[Saved entries]
--------------------------------------------------
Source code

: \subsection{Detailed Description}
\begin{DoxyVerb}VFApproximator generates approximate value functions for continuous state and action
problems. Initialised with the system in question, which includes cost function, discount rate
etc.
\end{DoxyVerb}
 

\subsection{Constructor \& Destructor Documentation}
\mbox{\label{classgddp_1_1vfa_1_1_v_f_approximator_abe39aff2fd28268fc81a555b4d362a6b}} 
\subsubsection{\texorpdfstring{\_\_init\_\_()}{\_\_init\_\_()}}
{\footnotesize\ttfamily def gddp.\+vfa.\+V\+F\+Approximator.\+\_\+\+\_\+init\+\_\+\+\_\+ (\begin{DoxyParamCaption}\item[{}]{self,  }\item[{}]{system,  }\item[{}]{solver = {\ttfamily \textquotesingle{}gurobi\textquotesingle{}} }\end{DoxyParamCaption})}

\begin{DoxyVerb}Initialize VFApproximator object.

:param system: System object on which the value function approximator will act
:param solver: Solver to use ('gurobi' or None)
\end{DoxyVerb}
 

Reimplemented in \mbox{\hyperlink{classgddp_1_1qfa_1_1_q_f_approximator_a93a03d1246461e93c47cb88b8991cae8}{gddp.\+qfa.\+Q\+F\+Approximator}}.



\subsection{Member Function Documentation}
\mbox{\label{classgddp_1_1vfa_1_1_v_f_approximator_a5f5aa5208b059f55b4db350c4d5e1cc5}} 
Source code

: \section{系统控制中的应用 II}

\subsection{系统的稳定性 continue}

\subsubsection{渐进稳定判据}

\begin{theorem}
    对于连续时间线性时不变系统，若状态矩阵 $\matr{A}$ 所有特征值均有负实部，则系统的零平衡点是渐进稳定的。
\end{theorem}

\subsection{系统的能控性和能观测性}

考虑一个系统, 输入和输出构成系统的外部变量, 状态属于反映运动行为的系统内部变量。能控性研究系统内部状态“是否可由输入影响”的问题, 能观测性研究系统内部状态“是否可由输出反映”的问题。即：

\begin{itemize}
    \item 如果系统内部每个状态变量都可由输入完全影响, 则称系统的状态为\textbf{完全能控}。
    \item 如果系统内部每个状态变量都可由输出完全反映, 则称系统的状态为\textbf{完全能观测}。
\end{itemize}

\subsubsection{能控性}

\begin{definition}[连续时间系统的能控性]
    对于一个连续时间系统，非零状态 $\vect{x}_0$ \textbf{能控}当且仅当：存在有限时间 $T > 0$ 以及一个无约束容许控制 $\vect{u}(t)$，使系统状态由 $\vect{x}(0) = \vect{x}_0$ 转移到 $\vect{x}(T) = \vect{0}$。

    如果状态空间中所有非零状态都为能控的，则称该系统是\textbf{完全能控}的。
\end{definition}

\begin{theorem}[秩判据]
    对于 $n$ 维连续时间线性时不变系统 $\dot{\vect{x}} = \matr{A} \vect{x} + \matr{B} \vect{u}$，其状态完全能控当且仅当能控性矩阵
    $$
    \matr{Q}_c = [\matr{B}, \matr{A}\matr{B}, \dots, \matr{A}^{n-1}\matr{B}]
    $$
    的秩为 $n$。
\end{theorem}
--------------------------------------------------
[EXERCISE DESCRIPTION] Write all of the records out again exactly.

[EXERCISE RESPONSE]
Source code

: \subsection{Detailed Description}
\begin{DoxyVerb}VFApproximator generates approximate value functions for continuous state and action
problems. Initialised with the system in question, which includes cost function, discount rate
etc.
\end{DoxyVerb}
 

\subsection{Constructor \& Destructor Documentation}
\mbox{\label{classgddp_1_1vfa_1_1_v_f_approximator_abe39aff2fd28268fc81a555b4d362a6b}} 
\subsubsection{\texorpdfstring{\_\_init\_\_()}{\_\_init\_\_()}}
{\footnotesize\ttfamily def gddp.\+vfa.\+V\+F\+Approximator.\+\_\+\+\_\+init\+\_\+\+\_\+ (\begin{DoxyParamCaption}\item[{}]{self,  }\item[{}]{system,  }\item[{}]{solver = {\ttfamily \textquotesingle{}gurobi\textquotesingle{}} }\end{DoxyParamCaption})}

\begin{DoxyVerb}Initialize VFApproximator object.

:param system: System object on which the value function approximator will act
:param solver: Solver to use ('gurobi' or None)
\end{DoxyVerb}
 

Reimplemented in \mbox{\hyperlink{classgddp_1_1qfa_1_1_q_f_approximator_a93a03d1246461e93c47cb88b8991cae8}{gddp.\+qfa.\+Q\+F\+Approximator}}.



\subsection{Member Function Documentation}
\mbox{\label{classgddp_1_1vfa_1_1_v_f_approximator_a5f5aa5208b059f55b4db350c4d5e1cc5}} 
Source code

: \section{系统控制中的应用 II}

\subsection{系统的稳定性 continue}

\subsubsection{渐进稳定判据}

\begin{theorem}
    对于连续时间线性时不变系统，若状态矩阵 $\matr{A}$ 所有特征值均有负实部，则系统的零平衡点是渐进稳定的。
\end{theorem}

\subsection{系统的能控性和能观测性}

考虑一个系统, 输入和输出构成系统的外部变量, 状态属于反映运动行为的系统内部变量。能控性研究系统内部状态“是否可由输入影响”的问题, 能观测性研究系统内部状态“是否可由输出反映”的问题。即：

\begin{itemize}
    \item 如果系统内部每个状态变量都可由输入完全影响, 则称系统的状态为\textbf{完全能控}。
    \item 如果系统内部每个状态变量都可由输出完全反映, 则称系统的状态为\textbf{完全能观测}。
\end{itemize}

\subsubsection{能控性}

\begin{definition}[连续时间系统的能控性]
    对于一个连续时间系统，非零状态 $\vect{x}_0$ \textbf{能控}当且仅当：存在有限时间 $T > 0$ 以及一个无约束容许控制 $\vect{u}(t)$，使系统状态由 $\vect{x}(0) = \vect{x}_0$ 转移到 $\vect{x}(T) = \vect{0}$。

    如果状态空间中所有非零状态都为能控的，则称该系统是\textbf{完全能控}的。
\end{definition}

\begin{theorem}[秩判据]
    对于 $n$ 维连续时间线性时不变系统 $\dot{\vect{x}} = \matr{A} \vect{x} + \matr{B} \vect{u}$，其状态完全能控当且仅当能控性矩阵
    $$
    \matr{Q}_c = [\matr{B}, \matr{A}\matr{B}, \dots, \matr{A}^{n-1}\matr{B}]
    $$
    的秩为 $n$。
\end{theorem}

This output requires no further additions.